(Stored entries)
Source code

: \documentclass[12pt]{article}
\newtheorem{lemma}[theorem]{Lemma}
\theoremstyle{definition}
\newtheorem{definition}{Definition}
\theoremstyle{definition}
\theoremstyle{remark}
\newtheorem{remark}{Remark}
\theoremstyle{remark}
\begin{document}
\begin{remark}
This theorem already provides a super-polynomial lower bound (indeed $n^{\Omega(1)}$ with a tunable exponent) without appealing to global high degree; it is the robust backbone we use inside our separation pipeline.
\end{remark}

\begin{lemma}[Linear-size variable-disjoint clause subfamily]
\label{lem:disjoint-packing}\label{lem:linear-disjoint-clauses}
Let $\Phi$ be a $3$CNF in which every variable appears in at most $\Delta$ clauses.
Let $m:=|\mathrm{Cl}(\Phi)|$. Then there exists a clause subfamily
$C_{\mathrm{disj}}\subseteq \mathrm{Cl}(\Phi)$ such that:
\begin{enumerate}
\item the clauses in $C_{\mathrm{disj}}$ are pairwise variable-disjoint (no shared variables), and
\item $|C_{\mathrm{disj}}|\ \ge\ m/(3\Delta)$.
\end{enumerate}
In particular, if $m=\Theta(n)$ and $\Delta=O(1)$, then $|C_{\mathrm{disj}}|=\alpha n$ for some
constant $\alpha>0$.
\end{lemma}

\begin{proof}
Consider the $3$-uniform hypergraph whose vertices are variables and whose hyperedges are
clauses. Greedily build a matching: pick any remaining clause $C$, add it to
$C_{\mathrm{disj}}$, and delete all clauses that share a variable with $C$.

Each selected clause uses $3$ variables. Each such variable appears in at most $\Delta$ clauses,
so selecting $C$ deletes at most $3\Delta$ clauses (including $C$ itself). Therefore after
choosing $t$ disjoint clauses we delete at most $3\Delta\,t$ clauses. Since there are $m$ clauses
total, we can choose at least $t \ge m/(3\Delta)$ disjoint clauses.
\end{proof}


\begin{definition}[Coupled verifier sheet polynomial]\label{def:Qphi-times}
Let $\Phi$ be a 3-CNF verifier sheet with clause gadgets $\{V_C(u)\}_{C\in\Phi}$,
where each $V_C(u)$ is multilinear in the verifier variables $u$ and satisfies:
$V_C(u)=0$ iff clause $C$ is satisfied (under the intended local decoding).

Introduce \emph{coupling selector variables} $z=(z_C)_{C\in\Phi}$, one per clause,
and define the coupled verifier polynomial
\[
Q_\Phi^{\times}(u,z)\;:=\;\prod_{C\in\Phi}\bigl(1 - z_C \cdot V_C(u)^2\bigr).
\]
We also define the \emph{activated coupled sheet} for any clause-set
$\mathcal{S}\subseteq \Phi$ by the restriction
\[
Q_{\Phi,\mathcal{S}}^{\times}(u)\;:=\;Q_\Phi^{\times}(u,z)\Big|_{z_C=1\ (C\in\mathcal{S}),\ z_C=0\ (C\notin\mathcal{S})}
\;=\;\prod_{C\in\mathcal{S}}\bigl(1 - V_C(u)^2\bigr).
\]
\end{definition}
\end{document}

● Task
Every record must be returned exactly.

● Response area
Source code

: \documentclass[12pt]{article}
\newtheorem{lemma}[theorem]{Lemma}
\theoremstyle{definition}
\newtheorem{definition}{Definition}
\theoremstyle{definition}
\theoremstyle{remark}
\newtheorem{remark}{Remark}
\theoremstyle{remark}
\begin{document}
\begin{remark}
This theorem already provides a super-polynomial lower bound (indeed $n^{\Omega(1)}$ with a tunable exponent) without appealing to global high degree; it is the robust backbone we use inside our separation pipeline.
\end{remark}

\begin{lemma}[Linear-size variable-disjoint clause subfamily]
\label{lem:disjoint-packing}\label{lem:linear-disjoint-clauses}
Let $\Phi$ be a $3$CNF in which every variable appears in at most $\Delta$ clauses.
Let $m:=|\mathrm{Cl}(\Phi)|$. Then there exists a clause subfamily
$C_{\mathrm{disj}}\subseteq \mathrm{Cl}(\Phi)$ such that:
\begin{enumerate}
\item the clauses in $C_{\mathrm{disj}}$ are pairwise variable-disjoint (no shared variables), and
\item $|C_{\mathrm{disj}}|\ \ge\ m/(3\Delta)$.
\end{enumerate}
In particular, if $m=\Theta(n)$ and $\Delta=O(1)$, then $|C_{\mathrm{disj}}|=\alpha n$ for some
constant $\alpha>0$.
\end{lemma}

\begin{proof}
Consider the $3$-uniform hypergraph whose vertices are variables and whose hyperedges are
clauses. Greedily build a matching: pick any remaining clause $C$, add it to
$C_{\mathrm{disj}}$, and delete all clauses that share a variable with $C$.

Each selected clause uses $3$ variables. Each such variable appears in at most $\Delta$ clauses,
so selecting $C$ deletes at most $3\Delta$ clauses (including $C$ itself). Therefore after
choosing $t$ disjoint clauses we delete at most $3\Delta\,t$ clauses. Since there are $m$ clauses
total, we can choose at least $t \ge m/(3\Delta)$ disjoint clauses.
\end{proof}


\begin{definition}[Coupled verifier sheet polynomial]\label{def:Qphi-times}
Let $\Phi$ be a 3-CNF verifier sheet with clause gadgets $\{V_C(u)\}_{C\in\Phi}$,
where each $V_C(u)$ is multilinear in the verifier variables $u$ and satisfies:
$V_C(u)=0$ iff clause $C$ is satisfied (under the intended local decoding).

Introduce \emph{coupling selector variables} $z=(z_C)_{C\in\Phi}$, one per clause,
and define the coupled verifier polynomial
\[
Q_\Phi^{\times}(u,z)\;:=\;\prod_{C\in\Phi}\bigl(1 - z_C \cdot V_C(u)^2\bigr).
\]
We also define the \emph{activated coupled sheet} for any clause-set
$\mathcal{S}\subseteq \Phi$ by the restriction
\[
Q_{\Phi,\mathcal{S}}^{\times}(u)\;:=\;Q_\Phi^{\times}(u,z)\Big|_{z_C=1\ (C\in\mathcal{S}),\ z_C=0\ (C\notin\mathcal{S})}
\;=\;\prod_{C\in\mathcal{S}}\bigl(1 - V_C(u)^2\bigr).
\]
\end{definition}
\end{document}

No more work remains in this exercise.